### Exercise goal
Among these entries, how many lines have the string "phase" in them? Only the number is needed.

### Data for this task
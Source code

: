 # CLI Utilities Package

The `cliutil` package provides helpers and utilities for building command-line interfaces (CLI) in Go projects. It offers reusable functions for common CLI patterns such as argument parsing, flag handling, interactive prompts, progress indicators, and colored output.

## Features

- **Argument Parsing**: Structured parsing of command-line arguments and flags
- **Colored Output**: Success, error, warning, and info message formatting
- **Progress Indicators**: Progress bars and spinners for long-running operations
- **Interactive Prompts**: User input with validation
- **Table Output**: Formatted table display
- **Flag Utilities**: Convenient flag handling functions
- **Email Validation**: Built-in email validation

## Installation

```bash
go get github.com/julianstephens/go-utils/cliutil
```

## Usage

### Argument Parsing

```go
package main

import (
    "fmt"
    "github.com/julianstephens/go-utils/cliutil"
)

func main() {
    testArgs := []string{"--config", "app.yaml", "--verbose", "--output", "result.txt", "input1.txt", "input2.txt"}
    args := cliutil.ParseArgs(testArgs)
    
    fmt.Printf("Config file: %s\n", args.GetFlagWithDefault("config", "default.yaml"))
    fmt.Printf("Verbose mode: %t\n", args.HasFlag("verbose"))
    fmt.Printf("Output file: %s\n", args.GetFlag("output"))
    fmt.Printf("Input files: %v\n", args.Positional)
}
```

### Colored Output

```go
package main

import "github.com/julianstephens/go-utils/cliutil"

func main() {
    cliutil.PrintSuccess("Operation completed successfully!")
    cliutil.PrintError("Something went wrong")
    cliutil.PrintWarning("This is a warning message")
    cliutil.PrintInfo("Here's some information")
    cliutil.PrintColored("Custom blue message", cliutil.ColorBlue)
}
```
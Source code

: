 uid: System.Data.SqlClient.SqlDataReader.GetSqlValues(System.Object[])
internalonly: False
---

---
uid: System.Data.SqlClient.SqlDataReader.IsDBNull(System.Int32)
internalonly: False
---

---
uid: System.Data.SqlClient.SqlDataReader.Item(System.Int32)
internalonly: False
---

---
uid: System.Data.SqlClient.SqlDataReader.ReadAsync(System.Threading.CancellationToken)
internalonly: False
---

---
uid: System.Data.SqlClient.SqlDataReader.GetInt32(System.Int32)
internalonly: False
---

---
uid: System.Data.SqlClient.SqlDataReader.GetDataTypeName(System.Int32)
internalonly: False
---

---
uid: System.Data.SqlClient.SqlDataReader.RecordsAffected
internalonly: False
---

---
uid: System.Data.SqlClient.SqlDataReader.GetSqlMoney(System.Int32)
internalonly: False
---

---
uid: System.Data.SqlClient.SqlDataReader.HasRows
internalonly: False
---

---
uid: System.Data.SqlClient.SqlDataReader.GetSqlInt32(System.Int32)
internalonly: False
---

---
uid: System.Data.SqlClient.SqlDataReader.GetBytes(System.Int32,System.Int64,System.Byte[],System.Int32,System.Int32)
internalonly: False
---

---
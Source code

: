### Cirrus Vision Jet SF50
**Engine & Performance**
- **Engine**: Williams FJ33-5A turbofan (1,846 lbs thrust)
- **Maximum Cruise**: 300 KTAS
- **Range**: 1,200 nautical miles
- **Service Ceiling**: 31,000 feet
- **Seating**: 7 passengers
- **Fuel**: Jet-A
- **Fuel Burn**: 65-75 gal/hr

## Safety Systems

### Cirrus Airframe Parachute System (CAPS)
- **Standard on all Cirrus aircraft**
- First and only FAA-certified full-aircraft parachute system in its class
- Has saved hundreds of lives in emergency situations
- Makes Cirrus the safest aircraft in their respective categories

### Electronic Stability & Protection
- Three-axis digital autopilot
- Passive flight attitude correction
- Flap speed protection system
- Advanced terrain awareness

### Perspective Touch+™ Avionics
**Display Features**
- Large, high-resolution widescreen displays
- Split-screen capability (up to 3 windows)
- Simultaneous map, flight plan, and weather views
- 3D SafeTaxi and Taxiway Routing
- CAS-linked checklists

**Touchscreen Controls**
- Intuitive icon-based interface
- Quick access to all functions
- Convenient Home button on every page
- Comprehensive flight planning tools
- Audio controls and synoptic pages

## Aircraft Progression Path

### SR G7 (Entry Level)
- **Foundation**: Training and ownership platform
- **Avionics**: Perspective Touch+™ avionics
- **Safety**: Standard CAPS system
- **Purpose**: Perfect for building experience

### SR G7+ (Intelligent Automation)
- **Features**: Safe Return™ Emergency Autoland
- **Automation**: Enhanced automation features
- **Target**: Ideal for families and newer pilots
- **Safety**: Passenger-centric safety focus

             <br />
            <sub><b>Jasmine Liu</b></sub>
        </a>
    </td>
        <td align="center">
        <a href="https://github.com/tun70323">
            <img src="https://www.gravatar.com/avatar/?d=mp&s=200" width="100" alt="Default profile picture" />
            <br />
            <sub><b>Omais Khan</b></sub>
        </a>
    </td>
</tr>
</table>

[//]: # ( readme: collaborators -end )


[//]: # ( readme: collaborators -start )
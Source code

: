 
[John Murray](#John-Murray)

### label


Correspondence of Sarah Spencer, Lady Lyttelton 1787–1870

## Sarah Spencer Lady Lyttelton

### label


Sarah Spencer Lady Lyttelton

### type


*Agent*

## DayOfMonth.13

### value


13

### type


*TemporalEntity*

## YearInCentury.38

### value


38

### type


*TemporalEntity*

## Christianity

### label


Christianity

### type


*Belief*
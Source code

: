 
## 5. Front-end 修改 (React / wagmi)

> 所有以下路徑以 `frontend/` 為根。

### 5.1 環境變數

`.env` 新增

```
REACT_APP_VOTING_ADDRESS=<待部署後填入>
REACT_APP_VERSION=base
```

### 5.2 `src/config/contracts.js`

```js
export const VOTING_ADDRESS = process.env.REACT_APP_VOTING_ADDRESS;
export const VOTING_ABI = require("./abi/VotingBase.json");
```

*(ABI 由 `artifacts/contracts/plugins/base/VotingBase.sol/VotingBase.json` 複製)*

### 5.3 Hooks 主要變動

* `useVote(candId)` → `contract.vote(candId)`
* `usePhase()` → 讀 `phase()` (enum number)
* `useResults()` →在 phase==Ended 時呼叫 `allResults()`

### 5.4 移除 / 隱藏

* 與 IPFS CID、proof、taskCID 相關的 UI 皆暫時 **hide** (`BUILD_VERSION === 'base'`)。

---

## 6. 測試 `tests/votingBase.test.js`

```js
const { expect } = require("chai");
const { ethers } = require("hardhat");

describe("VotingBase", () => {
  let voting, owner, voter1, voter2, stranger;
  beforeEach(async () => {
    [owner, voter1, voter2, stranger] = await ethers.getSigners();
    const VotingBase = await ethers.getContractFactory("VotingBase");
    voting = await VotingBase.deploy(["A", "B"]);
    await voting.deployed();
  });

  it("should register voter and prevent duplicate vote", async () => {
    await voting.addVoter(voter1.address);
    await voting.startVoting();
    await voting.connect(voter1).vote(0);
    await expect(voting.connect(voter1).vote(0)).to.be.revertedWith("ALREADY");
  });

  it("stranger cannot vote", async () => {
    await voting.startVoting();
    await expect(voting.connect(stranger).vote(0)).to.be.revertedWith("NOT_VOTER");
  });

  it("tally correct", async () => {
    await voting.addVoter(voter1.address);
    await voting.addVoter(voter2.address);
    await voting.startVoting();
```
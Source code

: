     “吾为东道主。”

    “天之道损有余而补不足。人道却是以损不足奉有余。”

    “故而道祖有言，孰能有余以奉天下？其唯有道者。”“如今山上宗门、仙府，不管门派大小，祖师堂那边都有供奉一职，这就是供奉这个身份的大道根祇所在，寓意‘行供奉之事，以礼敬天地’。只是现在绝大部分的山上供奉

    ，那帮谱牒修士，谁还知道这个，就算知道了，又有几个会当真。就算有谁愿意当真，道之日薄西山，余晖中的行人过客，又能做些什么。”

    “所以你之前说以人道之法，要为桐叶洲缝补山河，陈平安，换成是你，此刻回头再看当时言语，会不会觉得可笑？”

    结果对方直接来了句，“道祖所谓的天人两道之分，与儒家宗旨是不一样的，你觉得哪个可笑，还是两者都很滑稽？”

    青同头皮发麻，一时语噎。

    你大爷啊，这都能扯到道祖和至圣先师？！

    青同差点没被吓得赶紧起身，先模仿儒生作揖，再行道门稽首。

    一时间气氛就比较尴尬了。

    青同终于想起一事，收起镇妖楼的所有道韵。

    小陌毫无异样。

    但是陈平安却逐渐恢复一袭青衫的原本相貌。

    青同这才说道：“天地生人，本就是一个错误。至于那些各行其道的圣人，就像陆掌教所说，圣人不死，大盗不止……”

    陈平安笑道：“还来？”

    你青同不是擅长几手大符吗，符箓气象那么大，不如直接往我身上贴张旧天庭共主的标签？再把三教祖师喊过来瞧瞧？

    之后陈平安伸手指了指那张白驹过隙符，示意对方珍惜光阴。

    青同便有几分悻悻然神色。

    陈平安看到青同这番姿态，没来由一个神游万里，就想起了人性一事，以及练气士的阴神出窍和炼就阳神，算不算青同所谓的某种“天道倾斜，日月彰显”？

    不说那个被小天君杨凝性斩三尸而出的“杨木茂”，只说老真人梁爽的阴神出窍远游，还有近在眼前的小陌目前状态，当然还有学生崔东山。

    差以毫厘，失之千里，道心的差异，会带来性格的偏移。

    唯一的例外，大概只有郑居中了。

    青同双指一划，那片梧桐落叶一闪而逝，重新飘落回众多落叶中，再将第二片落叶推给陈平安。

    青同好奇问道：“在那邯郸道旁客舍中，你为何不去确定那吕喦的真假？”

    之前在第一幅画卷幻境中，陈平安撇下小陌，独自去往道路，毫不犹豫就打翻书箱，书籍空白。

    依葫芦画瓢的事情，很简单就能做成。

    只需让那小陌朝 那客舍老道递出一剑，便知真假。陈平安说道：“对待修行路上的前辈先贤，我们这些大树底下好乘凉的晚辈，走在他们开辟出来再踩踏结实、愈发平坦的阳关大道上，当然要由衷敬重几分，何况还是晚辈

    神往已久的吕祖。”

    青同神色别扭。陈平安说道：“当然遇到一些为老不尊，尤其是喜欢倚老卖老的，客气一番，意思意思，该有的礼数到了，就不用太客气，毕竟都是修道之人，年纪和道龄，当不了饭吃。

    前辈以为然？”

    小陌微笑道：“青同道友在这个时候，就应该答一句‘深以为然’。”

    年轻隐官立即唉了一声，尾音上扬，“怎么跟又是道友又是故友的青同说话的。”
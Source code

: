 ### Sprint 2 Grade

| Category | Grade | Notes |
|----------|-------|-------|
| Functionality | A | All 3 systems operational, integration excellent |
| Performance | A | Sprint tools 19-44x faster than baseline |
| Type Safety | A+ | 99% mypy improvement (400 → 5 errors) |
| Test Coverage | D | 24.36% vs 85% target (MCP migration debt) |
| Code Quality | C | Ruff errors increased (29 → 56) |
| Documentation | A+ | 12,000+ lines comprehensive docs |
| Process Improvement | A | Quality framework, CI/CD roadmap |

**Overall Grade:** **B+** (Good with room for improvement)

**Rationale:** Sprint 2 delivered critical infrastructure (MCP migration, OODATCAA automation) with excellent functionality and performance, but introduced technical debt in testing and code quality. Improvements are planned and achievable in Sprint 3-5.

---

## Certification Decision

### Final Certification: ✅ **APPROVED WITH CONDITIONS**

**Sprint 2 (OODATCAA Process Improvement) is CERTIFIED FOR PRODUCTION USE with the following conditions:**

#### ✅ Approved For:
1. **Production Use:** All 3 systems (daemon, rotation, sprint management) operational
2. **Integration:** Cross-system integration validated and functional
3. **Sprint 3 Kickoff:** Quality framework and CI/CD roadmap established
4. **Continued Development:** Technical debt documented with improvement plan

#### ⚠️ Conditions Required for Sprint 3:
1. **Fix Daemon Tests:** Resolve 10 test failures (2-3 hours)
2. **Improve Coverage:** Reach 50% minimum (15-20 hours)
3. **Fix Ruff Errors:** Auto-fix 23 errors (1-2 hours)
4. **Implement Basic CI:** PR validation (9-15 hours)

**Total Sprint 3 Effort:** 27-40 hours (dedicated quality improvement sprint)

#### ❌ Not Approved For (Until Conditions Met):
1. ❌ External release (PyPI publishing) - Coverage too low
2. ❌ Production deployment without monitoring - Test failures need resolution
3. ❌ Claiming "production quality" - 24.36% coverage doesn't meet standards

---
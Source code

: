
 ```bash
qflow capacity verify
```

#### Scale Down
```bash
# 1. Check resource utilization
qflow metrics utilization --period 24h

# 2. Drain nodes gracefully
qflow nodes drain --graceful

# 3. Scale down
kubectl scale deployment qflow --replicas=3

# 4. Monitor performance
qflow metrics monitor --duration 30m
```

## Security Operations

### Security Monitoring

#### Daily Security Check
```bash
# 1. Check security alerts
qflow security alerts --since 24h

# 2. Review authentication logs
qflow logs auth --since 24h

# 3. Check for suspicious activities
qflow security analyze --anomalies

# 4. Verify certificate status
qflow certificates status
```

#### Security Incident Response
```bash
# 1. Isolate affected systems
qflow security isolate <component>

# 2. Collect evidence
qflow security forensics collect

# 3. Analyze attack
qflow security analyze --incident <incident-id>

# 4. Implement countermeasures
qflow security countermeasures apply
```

### Reply to the task
2